**ACTIVITY:** Print out the data below. Do not alter a single line.

══════════

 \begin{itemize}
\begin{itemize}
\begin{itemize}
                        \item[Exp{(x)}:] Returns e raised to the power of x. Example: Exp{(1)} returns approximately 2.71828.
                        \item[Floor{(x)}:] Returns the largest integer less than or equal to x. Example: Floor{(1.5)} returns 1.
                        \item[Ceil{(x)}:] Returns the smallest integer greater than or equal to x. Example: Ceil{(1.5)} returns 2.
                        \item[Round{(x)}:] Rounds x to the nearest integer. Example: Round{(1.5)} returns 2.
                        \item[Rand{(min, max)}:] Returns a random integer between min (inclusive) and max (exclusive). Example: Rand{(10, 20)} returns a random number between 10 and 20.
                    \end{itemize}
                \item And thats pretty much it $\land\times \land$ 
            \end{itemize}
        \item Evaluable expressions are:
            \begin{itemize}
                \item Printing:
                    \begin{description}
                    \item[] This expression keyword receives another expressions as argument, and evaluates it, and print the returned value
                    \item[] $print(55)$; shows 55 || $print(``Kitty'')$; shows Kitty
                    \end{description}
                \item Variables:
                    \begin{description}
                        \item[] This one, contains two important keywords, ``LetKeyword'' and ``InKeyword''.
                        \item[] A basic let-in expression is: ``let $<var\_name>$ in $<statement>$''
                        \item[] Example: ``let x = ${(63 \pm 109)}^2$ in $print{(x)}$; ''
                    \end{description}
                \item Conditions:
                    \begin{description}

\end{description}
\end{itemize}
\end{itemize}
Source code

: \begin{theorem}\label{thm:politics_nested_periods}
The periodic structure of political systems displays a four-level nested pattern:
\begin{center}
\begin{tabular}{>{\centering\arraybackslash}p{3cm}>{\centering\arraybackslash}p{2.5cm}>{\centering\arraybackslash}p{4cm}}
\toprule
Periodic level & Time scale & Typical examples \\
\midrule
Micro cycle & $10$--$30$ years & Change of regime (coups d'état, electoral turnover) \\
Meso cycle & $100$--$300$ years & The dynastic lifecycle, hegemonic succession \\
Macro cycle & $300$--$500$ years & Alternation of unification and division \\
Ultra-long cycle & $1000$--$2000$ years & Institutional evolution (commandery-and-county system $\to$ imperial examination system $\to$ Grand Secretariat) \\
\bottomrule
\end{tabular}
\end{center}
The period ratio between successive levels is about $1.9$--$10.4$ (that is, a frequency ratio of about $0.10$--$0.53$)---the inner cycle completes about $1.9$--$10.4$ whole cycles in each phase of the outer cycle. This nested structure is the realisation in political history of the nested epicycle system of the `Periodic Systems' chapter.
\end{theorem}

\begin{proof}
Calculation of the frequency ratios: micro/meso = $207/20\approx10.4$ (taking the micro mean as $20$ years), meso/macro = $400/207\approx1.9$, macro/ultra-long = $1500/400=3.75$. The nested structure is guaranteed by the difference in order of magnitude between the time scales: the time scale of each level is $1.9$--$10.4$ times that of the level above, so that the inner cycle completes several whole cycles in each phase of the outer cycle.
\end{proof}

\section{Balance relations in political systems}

══════════

**ANSWER TO THIS TASK:**
 \begin{itemize}
\begin{itemize}
\begin{itemize}
                        \item[Exp{(x)}:] Returns e raised to the power of x. Example: Exp{(1)} returns approximately 2.71828.
                        \item[Floor{(x)}:] Returns the largest integer less than or equal to x. Example: Floor{(1.5)} returns 1.
                        \item[Ceil{(x)}:] Returns the smallest integer greater than or equal to x. Example: Ceil{(1.5)} returns 2.
                        \item[Round{(x)}:] Rounds x to the nearest integer. Example: Round{(1.5)} returns 2.
                        \item[Rand{(min, max)}:] Returns a random integer between min (inclusive) and max (exclusive). Example: Rand{(10, 20)} returns a random number between 10 and 20.
                    \end{itemize}
                \item And thats pretty much it $\land\times \land$ 
            \end{itemize}
        \item Evaluable expressions are:
            \begin{itemize}
                \item Printing:
                    \begin{description}
                    \item[] This expression keyword receives another expressions as argument, and evaluates it, and print the returned value
                    \item[] $print(55)$; shows 55 || $print(``Kitty'')$; shows Kitty
                    \end{description}
                \item Variables:
                    \begin{description}
                        \item[] This one, contains two important keywords, ``LetKeyword'' and ``InKeyword''.
                        \item[] A basic let-in expression is: ``let $<var\_name>$ in $<statement>$''
                        \item[] Example: ``let x = ${(63 \pm 109)}^2$ in $print{(x)}$; ''
                    \end{description}
                \item Conditions:
                    \begin{description}

\end{description}
\end{itemize}
\end{itemize}
Source code

: \begin{theorem}\label{thm:politics_nested_periods}
The periodic structure of political systems displays a four-level nested pattern:
\begin{center}
\begin{tabular}{>{\centering\arraybackslash}p{3cm}>{\centering\arraybackslash}p{2.5cm}>{\centering\arraybackslash}p{4cm}}
\toprule
Periodic level & Time scale & Typical examples \\
\midrule
Micro cycle & $10$--$30$ years & Change of regime (coups d'état, electoral turnover) \\
Meso cycle & $100$--$300$ years & The dynastic lifecycle, hegemonic succession \\
Macro cycle & $300$--$500$ years & Alternation of unification and division \\
Ultra-long cycle & $1000$--$2000$ years & Institutional evolution (commandery-and-county system $\to$ imperial examination system $\to$ Grand Secretariat) \\
\bottomrule
\end{tabular}
\end{center}
The period ratio between successive levels is about $1.9$--$10.4$ (that is, a frequency ratio of about $0.10$--$0.53$)---the inner cycle completes about $1.9$--$10.4$ whole cycles in each phase of the outer cycle. This nested structure is the realisation in political history of the nested epicycle system of the `Periodic Systems' chapter.
\end{theorem}

\begin{proof}
Calculation of the frequency ratios: micro/meso = $207/20\approx10.4$ (taking the micro mean as $20$ years), meso/macro = $400/207\approx1.9$, macro/ultra-long = $1500/400=3.75$. The nested structure is guaranteed by the difference in order of magnitude between the time scales: the time scale of each level is $1.9$--$10.4$ times that of the level above, so that the inner cycle completes several whole cycles in each phase of the outer cycle.
\end{proof}

\section{Balance relations in political systems}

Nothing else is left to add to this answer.